Little did I know before returning to Nicaragua, that the organization I would be working for is more of a feminist organization, than it is an environmental one. The environment and the protection of natural resources is ANIDES's main focus, with women's rights inherent in this issue. Furthermore, there are a plethora of feminist organizations in Matagalpa...I was amazed upon arriving how many I noticed: Pro Woman, CARE, The Nicaraguan Communal Movement, and Grupo Venancia; A group of women who work in solidarity to promote the rights of women through a variety of means including educational workshops, cultural programs, popular campaigns and even a radio show.
The sight of these organizations and working for ANIDES got me to thinking. I have always had my opinions about feminism, one being that so many radical feminists never appeared, to me, to seek true equality. As I perceived them, radical feminists believed women should become the more powerful gender, economically, socially and politically. Sort of like the rise of the underdog. After taking a variety of gender studies courses throughout my university career, I was always left with a bad taste in my mouth when learning about radical feminism. We were taught equality meant a perfect equilibrium, socially, politically and economically between men and women, so then why would a group of feminists, fighting for such a concept, want to "bring men down," as it appeared to me? The more I learn, however, the more insight I gain and the more inspired I become.
It was not until I came back to Nicaragua this year, and observed this country that is going through a great evolution ( Nicaragua is one of the only countries in the world with a complete ban on abortion, with many a feminist group speaking against this) , that I have begun to understand what the feminist fight is all about. As I write this I feel slightly ignorant. I am after all , an educated woman who has taken a variety of courses on this subject and yet I am just coming to form somewhat of a clear opinion on the rights of my own gender. Everything has its time, I suppose.
I came to some of my realizations last week-end, among a group of girlfriends.
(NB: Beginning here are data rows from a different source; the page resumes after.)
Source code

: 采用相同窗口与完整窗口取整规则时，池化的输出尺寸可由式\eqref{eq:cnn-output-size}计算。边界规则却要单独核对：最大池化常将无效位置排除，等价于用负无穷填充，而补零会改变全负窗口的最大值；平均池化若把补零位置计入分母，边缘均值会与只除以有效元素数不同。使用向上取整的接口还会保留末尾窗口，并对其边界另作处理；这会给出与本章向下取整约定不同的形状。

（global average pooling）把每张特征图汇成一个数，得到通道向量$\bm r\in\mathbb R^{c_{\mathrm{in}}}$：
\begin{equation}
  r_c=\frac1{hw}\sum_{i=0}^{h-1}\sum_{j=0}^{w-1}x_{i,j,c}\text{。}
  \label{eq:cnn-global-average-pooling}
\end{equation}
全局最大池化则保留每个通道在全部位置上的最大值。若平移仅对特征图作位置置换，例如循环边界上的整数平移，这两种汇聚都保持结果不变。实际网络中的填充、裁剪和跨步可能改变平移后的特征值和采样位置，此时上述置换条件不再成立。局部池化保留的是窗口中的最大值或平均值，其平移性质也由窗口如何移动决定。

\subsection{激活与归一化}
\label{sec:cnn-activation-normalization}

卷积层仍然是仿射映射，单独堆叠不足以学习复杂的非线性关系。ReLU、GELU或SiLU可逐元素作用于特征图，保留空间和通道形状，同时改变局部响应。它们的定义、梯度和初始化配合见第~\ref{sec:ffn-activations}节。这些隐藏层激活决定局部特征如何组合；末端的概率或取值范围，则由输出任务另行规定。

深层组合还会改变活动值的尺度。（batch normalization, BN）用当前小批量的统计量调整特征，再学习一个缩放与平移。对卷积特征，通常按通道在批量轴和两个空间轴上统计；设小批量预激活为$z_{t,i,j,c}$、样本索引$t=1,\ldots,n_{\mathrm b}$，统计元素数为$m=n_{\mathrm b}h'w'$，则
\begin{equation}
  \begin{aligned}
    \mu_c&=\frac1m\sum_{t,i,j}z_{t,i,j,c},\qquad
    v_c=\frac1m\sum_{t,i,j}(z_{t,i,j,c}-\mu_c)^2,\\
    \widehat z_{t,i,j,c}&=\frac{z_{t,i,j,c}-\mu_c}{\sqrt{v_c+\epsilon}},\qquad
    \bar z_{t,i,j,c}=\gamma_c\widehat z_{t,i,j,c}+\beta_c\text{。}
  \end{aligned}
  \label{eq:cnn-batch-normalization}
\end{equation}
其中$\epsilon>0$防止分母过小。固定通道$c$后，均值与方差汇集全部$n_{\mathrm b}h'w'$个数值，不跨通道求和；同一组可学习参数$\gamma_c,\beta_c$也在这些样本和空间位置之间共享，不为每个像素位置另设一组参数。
We were a divided group, geographically, half from Canada, half from Finland. The local Spanish school, a hub for foreigners alike to come and learn and practice their Spanish, only hires women. Myself and others have spoken up to what I perceive as a discriminating act. Apparently the school has had "issues" in the past with every man they have hired and so ceased to do so. The school has a very strong and clear feminist mandate which I support but still could not understand why they didn't hire men if they claimed to believe in true equality? I made a comment to one of my Canadian friends and colleagues, Hannah, in our conversation last week-end, "If it is a feminist school, then why don't they hire men??" I said, totally perplexed. Hannah replied something along the lines of , and I paraphrase, "Well, it is an extreme stance yes, but it is also an evolution. They are going through an evolution." One simple comment and in that moment, an epiphany came upon me. "You are right, you are so right," I said, a light bulb had gone off.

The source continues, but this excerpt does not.